* WHAT YOU SHOULD DO
Reproduce the entries below in full and without error.

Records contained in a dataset
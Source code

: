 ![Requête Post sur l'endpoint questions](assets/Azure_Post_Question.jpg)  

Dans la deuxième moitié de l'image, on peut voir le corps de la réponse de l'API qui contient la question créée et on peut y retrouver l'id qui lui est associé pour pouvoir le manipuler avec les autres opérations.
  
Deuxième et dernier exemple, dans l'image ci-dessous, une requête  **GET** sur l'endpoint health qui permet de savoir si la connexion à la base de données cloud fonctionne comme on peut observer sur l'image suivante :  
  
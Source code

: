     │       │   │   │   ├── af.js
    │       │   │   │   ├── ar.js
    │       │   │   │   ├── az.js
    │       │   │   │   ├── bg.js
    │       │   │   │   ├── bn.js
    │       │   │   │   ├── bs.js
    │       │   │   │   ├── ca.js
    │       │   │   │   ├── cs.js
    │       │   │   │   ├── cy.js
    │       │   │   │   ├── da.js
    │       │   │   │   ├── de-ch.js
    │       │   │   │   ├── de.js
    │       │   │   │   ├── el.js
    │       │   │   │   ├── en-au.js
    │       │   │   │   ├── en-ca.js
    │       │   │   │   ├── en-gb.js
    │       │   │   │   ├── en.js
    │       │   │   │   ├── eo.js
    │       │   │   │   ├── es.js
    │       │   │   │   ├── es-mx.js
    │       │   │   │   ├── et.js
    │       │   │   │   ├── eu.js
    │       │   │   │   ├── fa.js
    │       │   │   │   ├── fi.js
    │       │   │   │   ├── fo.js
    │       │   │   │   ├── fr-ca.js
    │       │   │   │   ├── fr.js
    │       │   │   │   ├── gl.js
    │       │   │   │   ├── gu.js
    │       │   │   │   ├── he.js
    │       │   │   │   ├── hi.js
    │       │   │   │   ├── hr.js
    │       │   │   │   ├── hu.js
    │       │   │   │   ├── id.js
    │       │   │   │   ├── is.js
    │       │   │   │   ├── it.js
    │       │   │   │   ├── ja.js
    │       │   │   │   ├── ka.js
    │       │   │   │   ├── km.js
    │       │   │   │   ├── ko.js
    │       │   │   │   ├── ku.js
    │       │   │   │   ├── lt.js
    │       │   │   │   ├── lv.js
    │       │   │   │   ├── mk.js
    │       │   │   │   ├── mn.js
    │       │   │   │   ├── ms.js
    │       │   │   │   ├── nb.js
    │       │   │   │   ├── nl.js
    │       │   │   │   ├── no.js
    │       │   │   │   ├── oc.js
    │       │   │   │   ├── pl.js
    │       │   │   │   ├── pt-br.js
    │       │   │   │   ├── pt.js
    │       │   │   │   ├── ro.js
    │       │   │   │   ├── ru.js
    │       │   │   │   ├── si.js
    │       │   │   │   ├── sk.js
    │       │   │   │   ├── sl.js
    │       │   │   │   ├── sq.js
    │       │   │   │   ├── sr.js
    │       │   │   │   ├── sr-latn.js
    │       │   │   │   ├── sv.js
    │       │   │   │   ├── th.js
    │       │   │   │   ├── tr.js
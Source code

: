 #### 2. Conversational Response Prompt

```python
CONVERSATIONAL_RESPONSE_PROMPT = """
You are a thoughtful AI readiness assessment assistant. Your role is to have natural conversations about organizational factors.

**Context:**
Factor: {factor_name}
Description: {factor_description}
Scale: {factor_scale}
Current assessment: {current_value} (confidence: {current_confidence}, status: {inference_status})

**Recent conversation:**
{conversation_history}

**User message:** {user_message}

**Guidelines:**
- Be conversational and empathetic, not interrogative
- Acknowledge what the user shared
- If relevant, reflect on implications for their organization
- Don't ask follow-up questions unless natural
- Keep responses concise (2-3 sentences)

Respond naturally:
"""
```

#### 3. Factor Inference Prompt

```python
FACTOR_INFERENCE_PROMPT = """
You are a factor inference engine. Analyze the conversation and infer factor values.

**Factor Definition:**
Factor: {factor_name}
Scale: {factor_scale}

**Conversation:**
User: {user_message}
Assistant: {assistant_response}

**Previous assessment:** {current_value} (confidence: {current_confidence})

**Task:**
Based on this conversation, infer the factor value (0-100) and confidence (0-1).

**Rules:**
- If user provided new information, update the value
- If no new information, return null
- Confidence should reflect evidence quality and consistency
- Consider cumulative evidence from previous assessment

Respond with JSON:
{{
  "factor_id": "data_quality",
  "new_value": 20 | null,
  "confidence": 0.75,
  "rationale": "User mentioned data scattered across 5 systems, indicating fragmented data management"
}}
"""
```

* EXERCISE SOLUTION
Source code

: ![Requête Post sur l'endpoint questions](assets/Azure_Post_Question.jpg)  

Dans la deuxième moitié de l'image, on peut voir le corps de la réponse de l'API qui contient la question créée et on peut y retrouver l'id qui lui est associé pour pouvoir le manipuler avec les autres opérations.
  
Deuxième et dernier exemple, dans l'image ci-dessous, une requête  **GET** sur l'endpoint health qui permet de savoir si la connexion à la base de données cloud fonctionne comme on peut observer sur l'image suivante :  
  
Source code

:     │       │   │   │   ├── af.js
    │       │   │   │   ├── ar.js
    │       │   │   │   ├── az.js
    │       │   │   │   ├── bg.js
    │       │   │   │   ├── bn.js
    │       │   │   │   ├── bs.js
    │       │   │   │   ├── ca.js
    │       │   │   │   ├── cs.js
    │       │   │   │   ├── cy.js
    │       │   │   │   ├── da.js
    │       │   │   │   ├── de-ch.js
    │       │   │   │   ├── de.js
    │       │   │   │   ├── el.js
    │       │   │   │   ├── en-au.js
    │       │   │   │   ├── en-ca.js
    │       │   │   │   ├── en-gb.js
    │       │   │   │   ├── en.js
    │       │   │   │   ├── eo.js
    │       │   │   │   ├── es.js
    │       │   │   │   ├── es-mx.js
    │       │   │   │   ├── et.js
    │       │   │   │   ├── eu.js
    │       │   │   │   ├── fa.js
    │       │   │   │   ├── fi.js
    │       │   │   │   ├── fo.js
    │       │   │   │   ├── fr-ca.js
    │       │   │   │   ├── fr.js
    │       │   │   │   ├── gl.js
    │       │   │   │   ├── gu.js
    │       │   │   │   ├── he.js
    │       │   │   │   ├── hi.js
    │       │   │   │   ├── hr.js
    │       │   │   │   ├── hu.js
    │       │   │   │   ├── id.js
    │       │   │   │   ├── is.js
    │       │   │   │   ├── it.js
    │       │   │   │   ├── ja.js
    │       │   │   │   ├── ka.js
    │       │   │   │   ├── km.js
    │       │   │   │   ├── ko.js
    │       │   │   │   ├── ku.js
    │       │   │   │   ├── lt.js
    │       │   │   │   ├── lv.js
    │       │   │   │   ├── mk.js
    │       │   │   │   ├── mn.js
    │       │   │   │   ├── ms.js
    │       │   │   │   ├── nb.js
    │       │   │   │   ├── nl.js
    │       │   │   │   ├── no.js
    │       │   │   │   ├── oc.js
    │       │   │   │   ├── pl.js
    │       │   │   │   ├── pt-br.js
    │       │   │   │   ├── pt.js
    │       │   │   │   ├── ro.js
    │       │   │   │   ├── ru.js
    │       │   │   │   ├── si.js
    │       │   │   │   ├── sk.js
    │       │   │   │   ├── sl.js
    │       │   │   │   ├── sq.js
    │       │   │   │   ├── sr.js
    │       │   │   │   ├── sr-latn.js
    │       │   │   │   ├── sv.js
    │       │   │   │   ├── th.js
    │       │   │   │   ├── tr.js
Source code

: #### 2. Conversational Response Prompt

```python
CONVERSATIONAL_RESPONSE_PROMPT = """
You are a thoughtful AI readiness assessment assistant. Your role is to have natural conversations about organizational factors.

**Context:**
Factor: {factor_name}
Description: {factor_description}
Scale: {factor_scale}
Current assessment: {current_value} (confidence: {current_confidence}, status: {inference_status})

**Recent conversation:**
{conversation_history}

**User message:** {user_message}

**Guidelines:**
- Be conversational and empathetic, not interrogative
- Acknowledge what the user shared
- If relevant, reflect on implications for their organization
- Don't ask follow-up questions unless natural
- Keep responses concise (2-3 sentences)

Respond naturally:
"""
```

#### 3. Factor Inference Prompt

```python
FACTOR_INFERENCE_PROMPT = """
You are a factor inference engine. Analyze the conversation and infer factor values.

**Factor Definition:**
Factor: {factor_name}
Scale: {factor_scale}

**Conversation:**
User: {user_message}
Assistant: {assistant_response}

**Previous assessment:** {current_value} (confidence: {current_confidence})

**Task:**
Based on this conversation, infer the factor value (0-100) and confidence (0-1).

**Rules:**
- If user provided new information, update the value
- If no new information, return null
- Confidence should reflect evidence quality and consistency
- Consider cumulative evidence from previous assessment

Respond with JSON:
{{
  "factor_id": "data_quality",
  "new_value": 20 | null,
  "confidence": 0.75,
  "rationale": "User mentioned data scattered across 5 systems, indicating fragmented data management"
}}
"""
```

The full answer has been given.